What you need to do:
A line below contains "Gon and Killua visit", and a later one contains "## Election Arc". Repeat both, with every line between them, exactly.

Provided entries:
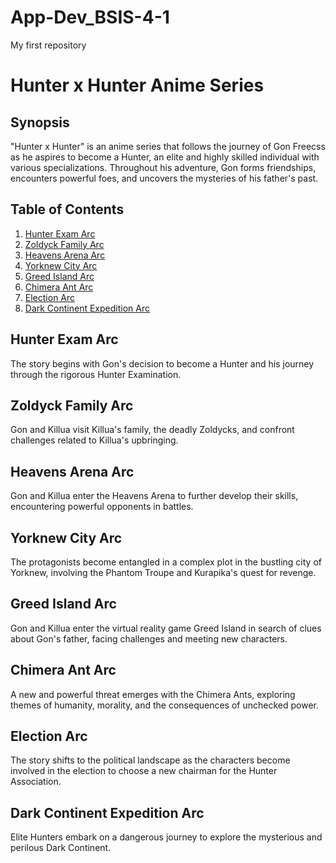 # App-Dev_BSIS-4-1
My first repository

# Hunter x Hunter Anime Series

## Synopsis

"Hunter x Hunter" is an anime series that follows the journey of Gon Freecss as he aspires to become a Hunter, an elite and highly skilled individual with various specializations. Throughout his adventure, Gon forms friendships, encounters powerful foes, and uncovers the mysteries of his father's past.

## Table of Contents

1. [Hunter Exam Arc](#hunter-exam-arc)
2. [Zoldyck Family Arc](#zoldyck-family-arc)
3. [Heavens Arena Arc](#heavens-arena-arc)
4. [Yorknew City Arc](#yorknew-city-arc)
5. [Greed Island Arc](#greed-island-arc)
6. [Chimera Ant Arc](#chimera-ant-arc)
7. [Election Arc](#election-arc)
8. [Dark Continent Expedition Arc](#dark-continent-expedition-arc)

## Hunter Exam Arc

The story begins with Gon's decision to become a Hunter and his journey through the rigorous Hunter Examination.

## Zoldyck Family Arc

Gon and Killua visit Killua's family, the deadly Zoldycks, and confront challenges related to Killua's upbringing.

## Heavens Arena Arc

Gon and Killua enter the Heavens Arena to further develop their skills, encountering powerful opponents in battles.

## Yorknew City Arc

The protagonists become entangled in a complex plot in the bustling city of Yorknew, involving the Phantom Troupe and Kurapika's quest for revenge.

## Greed Island Arc

Gon and Killua enter the virtual reality game Greed Island in search of clues about Gon's father, facing challenges and meeting new characters.

## Chimera Ant Arc

A new and powerful threat emerges with the Chimera Ants, exploring themes of humanity, morality, and the consequences of unchecked power.

## Election Arc

The story shifts to the political landscape as the characters become involved in the election to choose a new chairman for the Hunter Association.

## Dark Continent Expedition Arc

Elite Hunters embark on a dangerous journey to explore the mysterious and perilous Dark Continent.


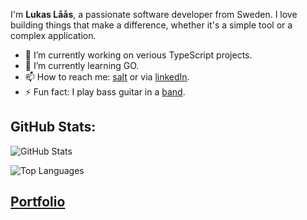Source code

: I'm **Lukas Låås**, a passionate software developer from Sweden. I love building things that make a difference, whether it's a simple tool or a complex application.

- 🔭 I’m currently working on verious TypeScript projects.
- 🌱 I’m currently learning GO.
- 📫 How to reach me: [salt](https://talent.salt.dev/developer/lukas-l-s) or via [linkedIn](https://www.linkedin.com/in/lukas-l%C3%A5%C3%A5s-48931b251/).
- ⚡ Fun fact: I play bass guitar in a [band](https://open.spotify.com/artist/7vkplbyIYeIWeSQuCdH2KR?si=so1xteeERA6bPBtzQtD9xQ).

## GitHub Stats:

![GitHub Stats](https://github-readme-stats.vercel.app/api?username=lukas-laas&show_icons=true&theme=default)

![Top Languages](https://github-readme-stats.vercel.app/api/top-langs/?username=lukas-laas&layout=compact&theme=default)

## [Portfolio](https://lukas-laas.vercel.app)
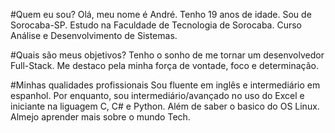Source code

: #Quem eu sou?
Olá, meu nome é André.
Tenho 19 anos de idade.
Sou de Sorocaba-SP.
Estudo na Faculdade de Tecnologia de Sorocaba.
Curso Análise e Desenvolvimento de Sistemas.

#Quais são meus objetivos?
Tenho o sonho de me tornar um desenvolvedor Full-Stack.
Me destaco pela minha força de vontade, foco e determinação.

#Minhas qualidades profissionais
Sou fluente em inglês e intermediário em espanhol.
Por enquanto, sou intermediário/avançado no uso do Excel e iniciante
na liguagem C, C# e Python. Além de saber o basico do OS Linux.
Almejo aprender mais sobre o mundo Tech.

Solution:
Gon and Killua visit Killua's family, the deadly Zoldycks, and confront challenges related to Killua's upbringing.

## Heavens Arena Arc

Gon and Killua enter the Heavens Arena to further develop their skills, encountering powerful opponents in battles.

## Yorknew City Arc

The protagonists become entangled in a complex plot in the bustling city of Yorknew, involving the Phantom Troupe and Kurapika's quest for revenge.

## Greed Island Arc

Gon and Killua enter the virtual reality game Greed Island in search of clues about Gon's father, facing challenges and meeting new characters.

## Chimera Ant Arc

A new and powerful threat emerges with the Chimera Ants, exploring themes of humanity, morality, and the consequences of unchecked power.

## Election Arc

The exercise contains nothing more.